Tu już z zabezpieczonymi brzegami.


Przygotowane materiały składamy prawymi stronami do siebie. Prawe to te, które na koniec szycia mają być widoczne (na wierzchu), często ze wzorem bardziej wyraźnym niż po lewej stronie.


Przeszywamy dwa materiały w pożądanej odległości od brzegu ściegiem prostym. Ja najczęściej szyję na szerokość stopki (u mnie wychodzi wtedy 0,6 mm od brzegu materiału) lub korzystam ze znaczników na stoliku maszyny i szyję 1cm od brzegu (jak poniżej). Pamiętamy by początek i koniec szwu przeszyć kilka razy (przynajmniej jeden raz) do tyłu i do przodu aby zabezpieczyć szew przed pruciem. W tym celu wykorzystujemy przycisk szycia wstecznego w maszynie.


Tu dwa materiały zszyte ze sobą (widok od lewej strony).


Aby szew był estetyczny i nie tworzył nadmiernego zgrubienia należy go rozprasować rozkładając "skrzydełka" na boki.


I mamy ładne łączenie dwóch materiałów.


Zachęcam do kombinowania z kolorami i fakturami, by otrzymać oryginalny materiał do tworzenia unikatowych rzeczy.


I na deser - mój słoik szpulkowy - odsłona pierwsza.

4 września 2013

Spódnica z kontrafałdami

 Spódnica już się szyje. Mam nadzieję, że wkrótce będę mogła się pochwalić efektem.

 Tu jeszcze kupony bawełny tuż po wyjęciu z paczki.


 Poza tym walczę z górą kostiumu kąpielowego. Już wprawdzie po sezonie letnio-kąpielowym, ale może na jakiś basen bym się wybrała. A tu klops. W stroju kąpielowym jednej z renomowanych marek odzieży sportowej po dwóch latach użytkowania (niewielkiego przyznaję ze wstydem) gumka biegnąca od miseczek stanika wokół szyi zrobiła się o wiele za długa, zbyt luźna i zaczęły mi się robić falbanki.

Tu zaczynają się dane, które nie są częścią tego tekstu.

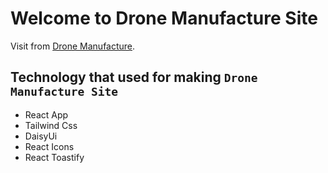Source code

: # Welcome to Drone Manufacture Site

Visit from [Drone Manufacture](https://dronemanufacture-ea830.web.app).

## Technology that used for making `Drone Manufacture Site`

- React App
- Tailwind Css
- DaisyUi
- React Icons
- React Toastify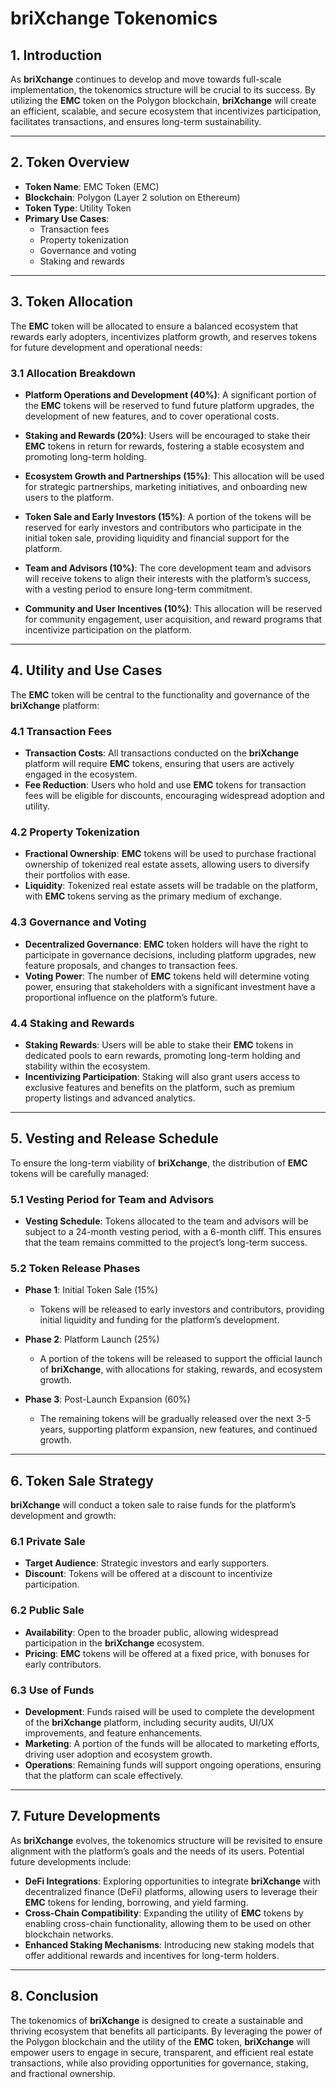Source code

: # **briXchange Tokenomics**

## **1. Introduction**

As **briXchange** continues to develop and move towards full-scale implementation, the tokenomics structure will be crucial to its success. By utilizing the **EMC** token on the Polygon blockchain, **briXchange** will create an efficient, scalable, and secure ecosystem that incentivizes participation, facilitates transactions, and ensures long-term sustainability.

---

## **2. Token Overview**

- **Token Name**: EMC Token (EMC)
- **Blockchain**: Polygon (Layer 2 solution on Ethereum)
- **Token Type**: Utility Token
- **Primary Use Cases**:
  - Transaction fees
  - Property tokenization
  - Governance and voting
  - Staking and rewards

---

## **3. Token Allocation**

The **EMC** token will be allocated to ensure a balanced ecosystem that rewards early adopters, incentivizes platform growth, and reserves tokens for future development and operational needs:

### **3.1 Allocation Breakdown**

- **Platform Operations and Development (40%)**: A significant portion of the **EMC** tokens will be reserved to fund future platform upgrades, the development of new features, and to cover operational costs.
  
- **Staking and Rewards (20%)**: Users will be encouraged to stake their **EMC** tokens in return for rewards, fostering a stable ecosystem and promoting long-term holding.

- **Ecosystem Growth and Partnerships (15%)**: This allocation will be used for strategic partnerships, marketing initiatives, and onboarding new users to the platform.

- **Token Sale and Early Investors (15%)**: A portion of the tokens will be reserved for early investors and contributors who participate in the initial token sale, providing liquidity and financial support for the platform.

- **Team and Advisors (10%)**: The core development team and advisors will receive tokens to align their interests with the platform’s success, with a vesting period to ensure long-term commitment.

- **Community and User Incentives (10%)**: This allocation will be reserved for community engagement, user acquisition, and reward programs that incentivize participation on the platform.

---

## **4. Utility and Use Cases**

The **EMC** token will be central to the functionality and governance of the **briXchange** platform:

### **4.1 Transaction Fees**

- **Transaction Costs**: All transactions conducted on the **briXchange** platform will require **EMC** tokens, ensuring that users are actively engaged in the ecosystem.
- **Fee Reduction**: Users who hold and use **EMC** tokens for transaction fees will be eligible for discounts, encouraging widespread adoption and utility.

### **4.2 Property Tokenization**

- **Fractional Ownership**: **EMC** tokens will be used to purchase fractional ownership of tokenized real estate assets, allowing users to diversify their portfolios with ease.
- **Liquidity**: Tokenized real estate assets will be tradable on the platform, with **EMC** tokens serving as the primary medium of exchange.

### **4.3 Governance and Voting**

- **Decentralized Governance**: **EMC** token holders will have the right to participate in governance decisions, including platform upgrades, new feature proposals, and changes to transaction fees.
- **Voting Power**: The number of **EMC** tokens held will determine voting power, ensuring that stakeholders with a significant investment have a proportional influence on the platform’s future.

### **4.4 Staking and Rewards**

- **Staking Rewards**: Users will be able to stake their **EMC** tokens in dedicated pools to earn rewards, promoting long-term holding and stability within the ecosystem.
- **Incentivizing Participation**: Staking will also grant users access to exclusive features and benefits on the platform, such as premium property listings and advanced analytics.

---

## **5. Vesting and Release Schedule**

To ensure the long-term viability of **briXchange**, the distribution of **EMC** tokens will be carefully managed:

### **5.1 Vesting Period for Team and Advisors**

- **Vesting Schedule**: Tokens allocated to the team and advisors will be subject to a 24-month vesting period, with a 6-month cliff. This ensures that the team remains committed to the project’s long-term success.

### **5.2 Token Release Phases**

- **Phase 1**: Initial Token Sale (15%)
  - Tokens will be released to early investors and contributors, providing initial liquidity and funding for the platform’s development.
  
- **Phase 2**: Platform Launch (25%)
  - A portion of the tokens will be released to support the official launch of **briXchange**, with allocations for staking, rewards, and ecosystem growth.

- **Phase 3**: Post-Launch Expansion (60%)
  - The remaining tokens will be gradually released over the next 3-5 years, supporting platform expansion, new features, and continued growth.

---

## **6. Token Sale Strategy**

**briXchange** will conduct a token sale to raise funds for the platform’s development and growth:

### **6.1 Private Sale**

- **Target Audience**: Strategic investors and early supporters.
- **Discount**: Tokens will be offered at a discount to incentivize participation.

### **6.2 Public Sale**

- **Availability**: Open to the broader public, allowing widespread participation in the **briXchange** ecosystem.
- **Pricing**: **EMC** tokens will be offered at a fixed price, with bonuses for early contributors.

### **6.3 Use of Funds**

- **Development**: Funds raised will be used to complete the development of the **briXchange** platform, including security audits, UI/UX improvements, and feature enhancements.
- **Marketing**: A portion of the funds will be allocated to marketing efforts, driving user adoption and ecosystem growth.
- **Operations**: Remaining funds will support ongoing operations, ensuring that the platform can scale effectively.

---

## **7. Future Developments**

As **briXchange** evolves, the tokenomics structure will be revisited to ensure alignment with the platform’s goals and the needs of its users. Potential future developments include:

- **DeFi Integrations**: Exploring opportunities to integrate **briXchange** with decentralized finance (DeFi) platforms, allowing users to leverage their **EMC** tokens for lending, borrowing, and yield farming.
- **Cross-Chain Compatibility**: Expanding the utility of **EMC** tokens by enabling cross-chain functionality, allowing them to be used on other blockchain networks.
- **Enhanced Staking Mechanisms**: Introducing new staking models that offer additional rewards and incentives for long-term holders.

---

## **8. Conclusion**

The tokenomics of **briXchange** is designed to create a sustainable and thriving ecosystem that benefits all participants. By leveraging the power of the Polygon blockchain and the utility of the **EMC** token, **briXchange** will empower users to engage in secure, transparent, and efficient real estate transactions, while also providing opportunities for governance, staking, and fractional ownership.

O ile falbanki niekiedy są bardzo fajne, o tyle w tym miejscu akurat powodowały nadmierne (choć mąż był odmiennego zdania) odchylanie się materiału od ciała, a co za tym idzie świeciłam moim biustem na prawo i lewo. Przeróbka niby nie trudna - wymiana gumeczek - ale kłopotliwa ze względu na elastyczność materiału, a także na sposób szycia stroju. Jestem na etapie rozprucia sporej ilości szwów, usunięciu naciągniętych gumek i ręcznym delikatnym przyszyciu nowych. Jeszcze czeka mnie maszynowy ścieg elastyczny i będzie pełny sukces.

 Ponadto jesień tuż tuż, więc wracam w cieplejsze rejony i projektuję nowe wzory do kominów drutowanych.

2 września 2013

Rozgrzewam silniki po urlopie

Wróciłam wypoczęta (o ile można dobrze wypocząć przy dwójce małych dzieci) a przede wszystkim z głową pełną nowych pomysłów i projektów. Jeszcze podczas urlopu zamówiłam materiały, które dzisiaj udało mi się odebrać. Tym razem 4 kupony gładkiej bawełny w różnych kolorach. Powstaną z tego najpewniej głównie spódnice, w tym jedna w ramach ostatniego już etapu Letniej Akademii Szycia. Co do tej ostatniej, przed momentem rozrysowałam sobie projekt i jutro z nowymi siłami zabieram się za wykrawanie i szycie. Mam nadzieję, że wszystko pójdzie gładko i miło. I będę miała nową spódnicę dla siebie. A na jej "bazie" powstaną kolejne już na sprzedaż.